Napoleon and the art of honouring loyalty and bravery

In France, it was customary for the King to award weapons of honour for exceptional service. Awarding royal military honours was stopped with the abolition of the monarchy in 1792, but reinstated a couple of years later by Napoleon, then Commander-in-chief.
Napoleon first awarded arms of honour for individual acts of bravery during the Italian campaign of 1796-1797, and he decided to increase doing so in an order from 28 August 1797. The distribution of weapons of honour was made official by the Consulate in an order from 25. December. Napoleon regulated which ranks received what kind of arms: officers received pistols, grenadiers and the line infantry received rifles or sabres, and the cavalry troops received rifles, too. These weapons were ornated with gold and silver, and produced at the Versailles Arms Factory.

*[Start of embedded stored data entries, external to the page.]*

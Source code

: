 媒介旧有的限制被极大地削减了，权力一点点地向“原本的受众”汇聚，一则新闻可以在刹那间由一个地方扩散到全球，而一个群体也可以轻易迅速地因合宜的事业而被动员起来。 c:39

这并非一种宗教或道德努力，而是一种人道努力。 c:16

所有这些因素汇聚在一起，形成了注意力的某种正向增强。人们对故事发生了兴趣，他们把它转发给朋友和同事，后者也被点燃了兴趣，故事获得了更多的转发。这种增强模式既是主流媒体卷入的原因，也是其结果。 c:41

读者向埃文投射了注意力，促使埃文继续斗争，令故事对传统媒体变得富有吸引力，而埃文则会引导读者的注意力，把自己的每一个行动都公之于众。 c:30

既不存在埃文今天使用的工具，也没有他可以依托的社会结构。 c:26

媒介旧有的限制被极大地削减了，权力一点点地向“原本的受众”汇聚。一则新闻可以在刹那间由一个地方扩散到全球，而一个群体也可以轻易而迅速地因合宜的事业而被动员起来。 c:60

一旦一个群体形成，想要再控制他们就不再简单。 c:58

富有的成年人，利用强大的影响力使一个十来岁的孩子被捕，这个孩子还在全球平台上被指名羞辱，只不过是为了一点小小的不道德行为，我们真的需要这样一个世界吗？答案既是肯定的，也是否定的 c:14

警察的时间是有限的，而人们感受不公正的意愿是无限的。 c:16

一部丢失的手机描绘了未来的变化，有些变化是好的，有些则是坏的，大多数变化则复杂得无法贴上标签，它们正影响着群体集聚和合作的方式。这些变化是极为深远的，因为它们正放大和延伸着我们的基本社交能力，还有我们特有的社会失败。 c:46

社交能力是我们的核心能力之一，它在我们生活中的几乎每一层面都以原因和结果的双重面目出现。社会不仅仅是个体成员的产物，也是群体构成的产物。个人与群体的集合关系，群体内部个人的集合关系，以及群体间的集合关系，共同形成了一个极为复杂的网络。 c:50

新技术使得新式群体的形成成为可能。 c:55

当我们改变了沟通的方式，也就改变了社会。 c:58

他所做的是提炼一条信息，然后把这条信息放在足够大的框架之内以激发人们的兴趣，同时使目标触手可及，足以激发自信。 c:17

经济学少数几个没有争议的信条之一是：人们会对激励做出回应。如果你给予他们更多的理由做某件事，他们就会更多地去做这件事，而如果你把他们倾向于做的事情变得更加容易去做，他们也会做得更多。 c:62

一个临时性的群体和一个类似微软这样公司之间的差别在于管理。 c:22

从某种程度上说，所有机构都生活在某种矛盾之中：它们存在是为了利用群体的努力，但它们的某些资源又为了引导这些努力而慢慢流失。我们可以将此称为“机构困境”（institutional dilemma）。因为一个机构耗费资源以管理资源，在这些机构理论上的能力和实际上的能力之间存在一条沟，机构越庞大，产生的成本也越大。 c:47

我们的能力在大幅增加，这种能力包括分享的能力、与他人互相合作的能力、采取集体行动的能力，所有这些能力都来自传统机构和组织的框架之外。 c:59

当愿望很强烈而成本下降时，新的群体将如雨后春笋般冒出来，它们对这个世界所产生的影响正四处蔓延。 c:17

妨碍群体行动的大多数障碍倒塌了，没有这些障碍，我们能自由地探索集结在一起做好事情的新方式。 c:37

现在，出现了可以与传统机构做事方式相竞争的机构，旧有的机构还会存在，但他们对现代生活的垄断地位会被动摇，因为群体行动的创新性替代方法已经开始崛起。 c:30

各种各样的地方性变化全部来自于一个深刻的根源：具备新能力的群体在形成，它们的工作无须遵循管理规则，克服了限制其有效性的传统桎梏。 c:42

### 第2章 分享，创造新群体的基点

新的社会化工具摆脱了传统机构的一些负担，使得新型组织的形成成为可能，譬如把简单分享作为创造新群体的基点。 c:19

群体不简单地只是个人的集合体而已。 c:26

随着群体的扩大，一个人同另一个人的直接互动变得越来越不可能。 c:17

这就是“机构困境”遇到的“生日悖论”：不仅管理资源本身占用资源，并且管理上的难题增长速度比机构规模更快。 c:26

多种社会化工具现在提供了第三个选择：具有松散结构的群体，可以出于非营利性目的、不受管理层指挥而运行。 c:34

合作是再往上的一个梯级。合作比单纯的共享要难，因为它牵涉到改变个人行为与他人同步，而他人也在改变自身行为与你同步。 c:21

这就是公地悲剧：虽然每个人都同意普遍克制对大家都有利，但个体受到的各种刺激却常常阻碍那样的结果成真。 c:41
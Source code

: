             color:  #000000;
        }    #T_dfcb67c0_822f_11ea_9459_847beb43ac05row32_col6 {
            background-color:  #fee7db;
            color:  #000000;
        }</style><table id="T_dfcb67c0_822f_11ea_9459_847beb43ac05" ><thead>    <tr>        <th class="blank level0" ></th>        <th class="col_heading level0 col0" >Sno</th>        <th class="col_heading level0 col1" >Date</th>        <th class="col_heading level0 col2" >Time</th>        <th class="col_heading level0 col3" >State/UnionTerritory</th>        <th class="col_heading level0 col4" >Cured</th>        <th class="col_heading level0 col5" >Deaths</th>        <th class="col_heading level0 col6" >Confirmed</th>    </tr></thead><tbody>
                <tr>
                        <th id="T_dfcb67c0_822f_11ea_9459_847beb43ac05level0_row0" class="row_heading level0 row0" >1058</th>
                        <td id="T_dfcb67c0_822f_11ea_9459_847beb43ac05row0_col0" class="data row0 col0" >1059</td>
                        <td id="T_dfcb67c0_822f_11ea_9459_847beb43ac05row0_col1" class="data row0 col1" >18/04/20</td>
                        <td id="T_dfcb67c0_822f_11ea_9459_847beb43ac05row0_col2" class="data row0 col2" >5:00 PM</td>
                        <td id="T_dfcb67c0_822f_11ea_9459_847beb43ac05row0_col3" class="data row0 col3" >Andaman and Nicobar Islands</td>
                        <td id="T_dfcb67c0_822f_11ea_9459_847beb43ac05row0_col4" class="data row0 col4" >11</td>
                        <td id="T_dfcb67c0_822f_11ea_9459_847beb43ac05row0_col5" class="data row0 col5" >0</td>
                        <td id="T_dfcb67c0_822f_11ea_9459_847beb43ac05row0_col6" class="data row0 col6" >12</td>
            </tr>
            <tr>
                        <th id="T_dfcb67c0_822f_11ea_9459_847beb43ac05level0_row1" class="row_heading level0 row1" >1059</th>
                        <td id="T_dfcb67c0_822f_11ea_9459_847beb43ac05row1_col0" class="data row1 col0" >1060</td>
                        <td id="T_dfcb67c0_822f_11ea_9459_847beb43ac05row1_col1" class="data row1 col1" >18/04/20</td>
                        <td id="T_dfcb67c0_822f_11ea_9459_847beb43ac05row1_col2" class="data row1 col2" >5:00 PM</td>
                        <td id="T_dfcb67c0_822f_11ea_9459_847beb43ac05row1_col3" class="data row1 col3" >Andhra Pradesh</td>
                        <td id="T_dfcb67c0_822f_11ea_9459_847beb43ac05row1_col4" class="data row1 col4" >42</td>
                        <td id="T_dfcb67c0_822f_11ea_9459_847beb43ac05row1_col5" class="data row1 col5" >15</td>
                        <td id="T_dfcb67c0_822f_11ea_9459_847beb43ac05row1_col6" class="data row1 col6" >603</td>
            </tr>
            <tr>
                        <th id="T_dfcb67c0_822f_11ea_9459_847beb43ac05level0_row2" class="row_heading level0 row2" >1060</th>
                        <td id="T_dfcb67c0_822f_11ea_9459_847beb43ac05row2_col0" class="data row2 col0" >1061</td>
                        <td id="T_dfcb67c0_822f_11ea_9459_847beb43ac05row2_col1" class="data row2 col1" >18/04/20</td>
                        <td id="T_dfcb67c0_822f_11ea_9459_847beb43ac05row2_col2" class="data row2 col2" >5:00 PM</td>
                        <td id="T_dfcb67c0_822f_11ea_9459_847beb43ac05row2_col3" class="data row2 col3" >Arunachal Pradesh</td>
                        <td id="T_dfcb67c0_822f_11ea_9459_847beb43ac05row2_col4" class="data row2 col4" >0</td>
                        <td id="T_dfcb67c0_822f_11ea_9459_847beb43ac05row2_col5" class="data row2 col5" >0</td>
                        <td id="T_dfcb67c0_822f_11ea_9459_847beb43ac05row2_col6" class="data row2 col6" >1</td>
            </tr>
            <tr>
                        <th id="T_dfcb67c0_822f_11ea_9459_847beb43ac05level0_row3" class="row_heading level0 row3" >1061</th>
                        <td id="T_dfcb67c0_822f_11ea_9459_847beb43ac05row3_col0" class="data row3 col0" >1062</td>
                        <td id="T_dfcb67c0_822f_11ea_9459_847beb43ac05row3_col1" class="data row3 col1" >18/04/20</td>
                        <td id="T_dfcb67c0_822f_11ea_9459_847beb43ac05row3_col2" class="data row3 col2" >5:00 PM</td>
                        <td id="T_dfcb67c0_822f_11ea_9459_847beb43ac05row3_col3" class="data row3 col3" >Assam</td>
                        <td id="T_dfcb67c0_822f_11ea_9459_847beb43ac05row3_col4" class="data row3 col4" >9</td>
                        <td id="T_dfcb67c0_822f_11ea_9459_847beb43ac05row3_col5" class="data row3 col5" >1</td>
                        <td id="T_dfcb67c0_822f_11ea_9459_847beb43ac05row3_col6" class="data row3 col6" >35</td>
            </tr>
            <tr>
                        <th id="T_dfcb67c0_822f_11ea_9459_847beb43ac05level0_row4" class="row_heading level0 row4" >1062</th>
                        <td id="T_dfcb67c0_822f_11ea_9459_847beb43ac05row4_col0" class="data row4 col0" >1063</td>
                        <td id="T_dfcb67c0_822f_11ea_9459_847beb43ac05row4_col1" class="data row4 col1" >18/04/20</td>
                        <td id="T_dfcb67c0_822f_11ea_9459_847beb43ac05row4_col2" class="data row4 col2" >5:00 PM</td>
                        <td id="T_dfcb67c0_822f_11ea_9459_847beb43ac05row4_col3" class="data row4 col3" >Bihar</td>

With the creation of the National Order of the Legion of Honour, the distribution of arms to soldiers was replaced by awarding the decoration of the Légion d’honneur.

“Do you think that you would be able to make men fight by reasoning? Never. That is good only for the scholar in his study. The soldier needs glory, distinctions, rewards.“

Napoleon Bonaparte

Napoleon continued to gift allies and personal friends with splendid weapons from the Versailles Arms Factory. Such presents could be expensive even for luxury goods: King Charles IV of Spain, an ally of France and a dedicated huntsman, received a set of nine guns and a pair of pistols which cost 130,000 francs (which was the equivalent of 36,000 days of wages for a skilled tradesman in those days)

The genius behind the luxury gift

The artist who created the elaborated dress pistols was Nicolas-Noël Boutet (1761 – 1833). Trained as a gun smith by his father, he first worked as a royal gun-maker to Louis XVI. He became the artistic director of the arms factory at Versailles in 1792 and rose to head director in 1798. From 1800-1818, he ran the gun-making concession at Versailles. Boutet specialised in making decorative arms, including swords, sabres, and even pistols that actually were lighters for lighting candles. He was celebrated for creating highly ornated work even on small pistols. For these, he worked with leading goldsmiths such as Jean Mignard.

His workshops with about 800 workers adopted almost military work regulations: the rhythm of the working day was given by the drum and calls. Disorders were punishable by house arrest. In the year 1810, Captain Gaspard Gourgaud, an artillery officer and future first orderly officer of Napoleon, assisted him as a technical adviser and made several useful changes to the firearms. More than 600,000 weapons were produced under Boutet’s directorship at Versailles. After the Second Bourbon Restoration, Boutet continued to work in his private workshop at 87 Rue de Richelieu in Paris.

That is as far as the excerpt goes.